In her Response to Defendant's Motion to Dismiss, Plaintiff points out the inequitable result in dismissing her claims in this circumstance when she has not been afforded the opportunity to engage in the discovery process and learn the identities of the individual URC members. Plaintiff makes a compelling point.
In Barney, wherein the plaintiff had named a county jail committee as a defendant, the court explained that the plaintiff could use fictitious names, such as “Jane or John Doe,” if he did not yet know the real names of the individuals who allegedly violated his rights. Id. at *2. The court further explained that if the plaintiff used fictitious names, he must provide sufficient information about each defendant so that each defendant can be identified for purposes of service. Id. The same principles apply in the present case. Additionally, because Plaintiff's naming of the URC previously resulted in effective service of process, one could surmise that using fictious names, identifying the individual as a member of the URC, and providing the previous contact information would be sufficient.
RECOMMENDATION
Based on the foregoing findings, it is recommended Defendant's Motion to Dismiss (Doc. No. 29) be GRANTED. The Court further recommends Plaintiff be provided leave of court in order to amend her Complaint and name the proper defendants.

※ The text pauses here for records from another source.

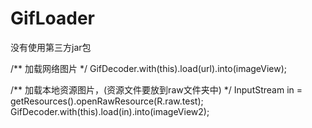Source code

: # GifLoader

没有使用第三方jar包

/** 加载网络图片 */
GifDecoder.with(this).load(url).into(imageView);

/** 加载本地资源图片，(资源文件要放到raw文件夹中) */
InputStream in = getResources().openRawResource(R.raw.test);
GifDecoder.with(this).load(in).into(imageView2);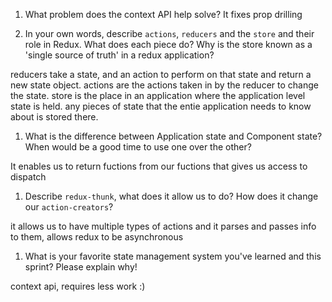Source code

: 1. What problem does the context API help solve?
It fixes prop drilling


1. In your own words, describe `actions`, `reducers` and the `store` and their role in Redux. What does each piece do? Why is the store known as a 'single source of truth' in a redux application?

reducers take a state, and an action to perform on that state and return a new state object. actions are the actions taken in by the reducer to change the state. store is the place in an application where the application level state is held. any pieces of state that the entie application needs to know about is stored there.


1. What is the difference between Application state and Component state? When would be a good time to use one over the other?

It enables us to return fuctions from our fuctions that gives us access to dispatch


1. Describe `redux-thunk`, what does it allow us to do? How does it change our `action-creators`?

it allows us to have multiple types of actions and it parses and passes info to them, allows redux to be asynchronous


1. What is your favorite state management system you've learned and this sprint? Please explain why!

context api, requires less work :)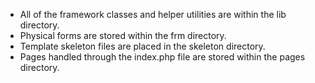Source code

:  * All of the framework classes and helper utilities are within the lib directory.
 * Physical forms are stored within the frm directory.
 * Template skeleton files are placed in the skeleton directory.
 * Pages handled through the index.php file are stored within the pages directory.
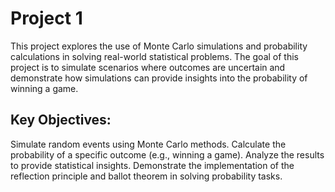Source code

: # Project 1

This project explores the use of Monte Carlo simulations and probability calculations in solving real-world statistical problems. The goal of this project is to simulate scenarios where outcomes are uncertain and demonstrate how simulations can provide insights into the probability of winning a game.

## Key Objectives:
Simulate random events using Monte Carlo methods.
Calculate the probability of a specific outcome (e.g., winning a game).
Analyze the results to provide statistical insights.
Demonstrate the implementation of the reflection principle and ballot theorem in solving probability tasks.
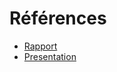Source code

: 
# Références 

- [Rapport](https://solicoders.github.io/Betroji-Jalil-autoformation-android/) 
- [Presentation](https://solicoders.github.io/Betroji-Jalil-autoformation-android/presentation.html)


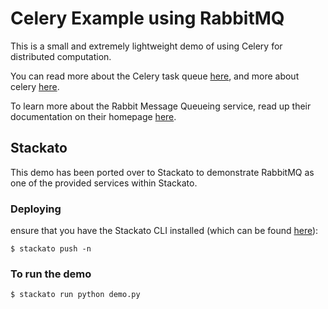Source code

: # Celery Example using RabbitMQ

This is a small and extremely lightweight demo of using Celery for distributed computation.

You can read more about the Celery task queue [here][celery-homepage], and more about celery [here](http://en.wikipedia.org/wiki/Celery).

To learn more about the Rabbit Message Queueing service, read up their documentation on their homepage [here][rabbitmq-homepage].

## Stackato

This demo has been ported over to Stackato to demonstrate RabbitMQ as one of the provided
services within Stackato.

### Deploying

ensure that you have the Stackato CLI installed (which can be found [here][activestate-cli-download]):

    $ stackato push -n

### To run the demo

    $ stackato run python demo.py

[activestate-cli-download]: http://www.activestate.com/stackato/download_client
[rabbitmq-homepage]: http://www.rabbitmq.com/
[celery-homepage]: http://www.celeryproject.org/

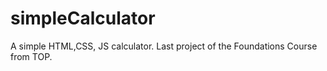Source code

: # simpleCalculator
A simple HTML,CSS, JS calculator. Last project of the Foundations Course from TOP.
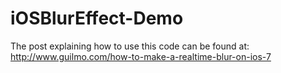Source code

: iOSBlurEffect-Demo
===================

The post explaining how to use this code can be found at: http://www.guilmo.com/how-to-make-a-realtime-blur-on-ios-7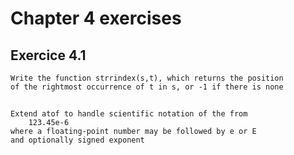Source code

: # Chapter 4 exercises

## Exercice 4.1

    Write the function strrindex(s,t), which returns the position
    of the rightmost occurrence of t in s, or -1 if there is none

## 
    Extend atof to handle scientific notation of the from
        123.45e-6
    where a floating-point number may be followed by e or E 
    and optionally signed exponent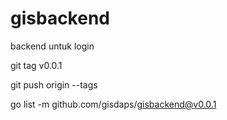 # gisbackend

backend untuk login

git tag v0.0.1

git push origin --tags

go list -m github.com/gisdaps/gisbackend@v0.0.1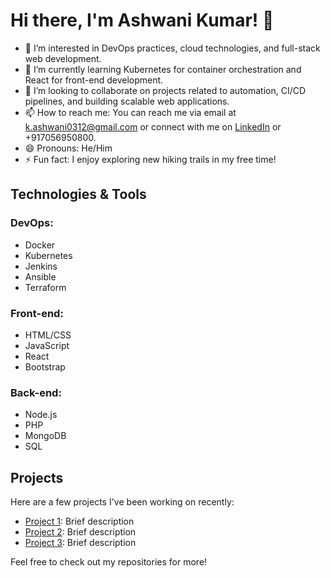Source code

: # Hi there, I'm Ashwani Kumar! 👋

- 👀 I’m interested in DevOps practices, cloud technologies, and full-stack web development.
- 🌱 I’m currently learning Kubernetes for container orchestration and React for front-end development.
- 💞️ I’m looking to collaborate on projects related to automation, CI/CD pipelines, and building scalable web applications.
- 📫 How to reach me: You can reach me via email at [k.ashwani0312@gmail.com](mailto:k.ashwani0312@gmail.com) or connect with me on [LinkedIn](https://www.linkedin.com/in/ashwani-kumar-16b841201/) or +917056950800.
- 😄 Pronouns: He/Him
- ⚡ Fun fact: I enjoy exploring new hiking trails in my free time!

## Technologies & Tools

### DevOps:
- Docker
- Kubernetes
- Jenkins
- Ansible
- Terraform

### Front-end:
- HTML/CSS
- JavaScript
- React
- Bootstrap

### Back-end:
- Node.js
- PHP
- MongoDB
- SQL

## Projects

Here are a few projects I've been working on recently:

- [Project 1](link-to-project-1): Brief description
- [Project 2](link-to-project-2): Brief description
- [Project 3](link-to-project-3): Brief description

Feel free to check out my repositories for more!



<!---
ashwanik56/ashwanik56 is a ✨ special ✨ repository because its `README.md` (this file) appears on your GitHub profile.
You can click the Preview link to take a look at your changes.
--->
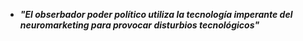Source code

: * ___"El obserbador poder político utiliza la tecnología imperante del neuromarketing para provocar disturbios tecnológicos"___

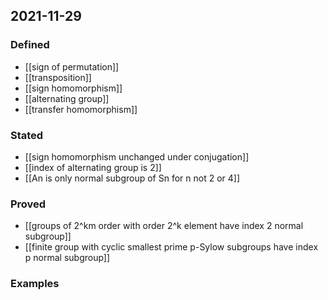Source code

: ## 2021-11-29
### Defined
- [[sign of permutation]]
- [[transposition]]
- [[sign homomorphism]]
- [[alternating group]]
- [[transfer homomorphism]]
### Stated
- [[sign homomorphism unchanged under conjugation]]
- [[index of alternating group is 2]]
- [[An is only normal subgroup of Sn for n not 2 or 4]]
### Proved
- [[groups of 2^km order with order 2^k element have index 2 normal subgroup]]
- [[finite group with cyclic smallest prime p-Sylow subgroups have index p normal subgroup]]
### Examples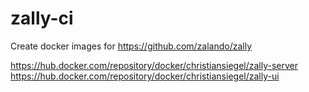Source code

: # zally-ci

Create docker images for https://github.com/zalando/zally

https://hub.docker.com/repository/docker/christiansiegel/zally-server
https://hub.docker.com/repository/docker/christiansiegel/zally-ui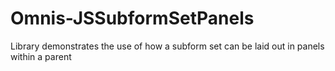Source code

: # Omnis-JSSubformSetPanels
Library demonstrates the use of how a subform set can be laid out in panels within a parent
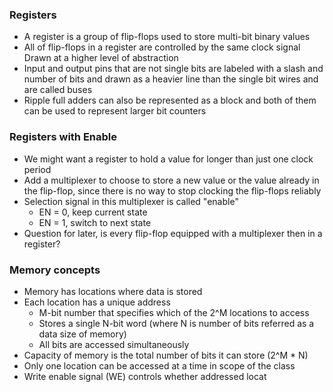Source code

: ### Registers
- A register is a group of flip-flops used to store multi-bit binary values
- All of flip-flops in a register are controlled by the same clock signal 
  Drawn at a higher level of abstraction
- Input and output pins that are not single bits are labeled with a slash and number of bits and drawn as a heavier line than the single bit wires and are called buses
- Ripple full adders can also be represented as a block and both of them can be used to represent larger bit counters

### Registers with Enable
- We might want a register to hold a value for longer than just one clock period
- Add a multiplexer to choose to store a new value or the value already in the flip-flop, since there is no way to stop clocking the flip-flops reliably
- Selection signal in this multiplexer is called "enable"
	- EN = 0, keep current state
	- EN = 1, switch to next state
- Question for later, is every flip-flop equipped with a multiplexer then in a register?

### Memory concepts
- Memory has locations where data is stored
- Each location has a unique address
	- M-bit number that specifies which of the 2^M locations to access
	- Stores a single N-bit word (where N is number of bits referred as a data size of memory)
	- All bits are accessed simultaneously
- Capacity of memory is the total number of bits it can store (2^M * N)
- Only one location can be accessed at a time in scope of the class
- Write enable signal (WE) controls whether addressed locat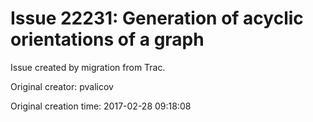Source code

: # Issue 22231: Generation of acyclic orientations of a graph

Issue created by migration from Trac.

Original creator: pvalicov

Original creation time: 2017-02-28 09:18:08



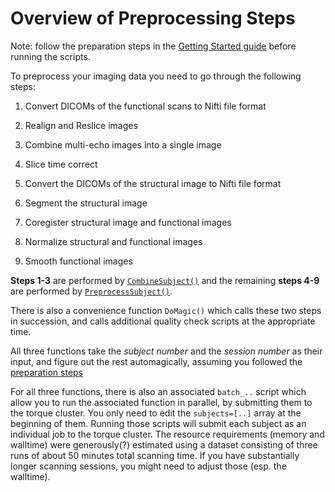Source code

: # Overview of Preprocessing Steps #

Note: follow the preparation steps in the [Getting Started guide](howto_getting_started.md#Preparation) before running the scripts.

To preprocess your imaging data you need to go through the following steps:

1. Convert DICOMs of the functional scans to Nifti file format

2. Realign and Reslice images

3. Combine multi-echo images into a single image

4. Slice time correct

5. Convert the DICOMs of the structural image to Nifti file format

6. Segment the structural image

7. Coregister structural image and functional images

8. Normalize structural and functional images

9. Smooth functional images


**Steps 1-3** are performed by [`CombineSubject()`](doc_combining.md) and the remaining **steps 4-9** are performed by [`PreprocessSubject()`](doc_preprocess.md).

There is also a convenience function `DoMagic()` which calls these two steps in succession, and calls additional quality check scripts at the appropriate time.

All three functions take the *subject number* and the *session number* as their input, and figure out the rest automagically, assuming you followed the [preparation steps](howto_getting_started.md#Preparation) 

For all three functions, there is also an associated `batch_..` script which allow you to run the associated function in parallel, by submitting them to the torque cluster. You only need to edit the `subjects=[..]` array at the beginning of them. Running those scripts will submit each subject as an individual job to the torque cluster. The resource requirements (memory and walltime) were generously(?) estimated using a dataset consisting of three runs of about 50 minutes total scanning time. If you have substantially longer scanning sessions, you might need to adjust those (esp. the walltime).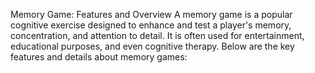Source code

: Memory Game: Features and Overview
A memory game is a popular cognitive exercise designed to enhance and test a player's memory, concentration, and attention to detail. It is often used for entertainment, educational purposes, and even cognitive therapy. Below are the key features and details about memory games:

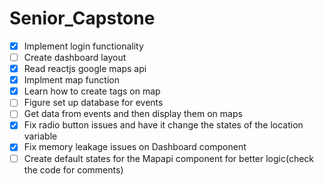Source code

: # Senior_Capstone
- [X] Implement login functionality
- [ ] Create dashboard layout
- [X] Read reactjs google maps api
- [X] Implment map function
- [X] Learn how to create tags on map
- [ ] Figure set up database for events
- [ ] Get data from events and then display them on maps
- [X] Fix radio button issues and have it change the states of the location variable
- [X] Fix memory leakage issues on Dashboard component
- [ ] Create default states for the Mapapi component for better logic(check the code for comments)
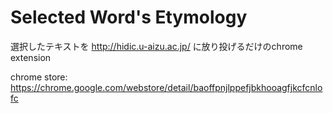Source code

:# Selected Word's Etymology

選択したテキストを http://hidic.u-aizu.ac.jp/ に放り投げるだけのchrome extension

chrome store:
https://chrome.google.com/webstore/detail/baoffpnjlppefjbkhooagfjkcfcnlofc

The parties are advised of their right to file an objection to this Report and Recommendation with the Clerk of this Court by July 5th , 2022, in accordance with 28 U.S.C. § 636 and Fed.R.Civ.P. 72. The failure to timely object to this Report and Recommendation would waive appellate review of the recommended ruling. Moore v. United States, 950 F.2d 656 (10th Cir. 1991); cf. Marshall v. Chater, 75 F.3d 1421, 1426 (10th Cir. 1996) (“Issues raised for the first time in objections to the magistrate judge's recommendation are deemed waived.”).
This Report and Recommendation does not dispose of all issues referred to the undersigned Magistrate Judge in the captioned matter.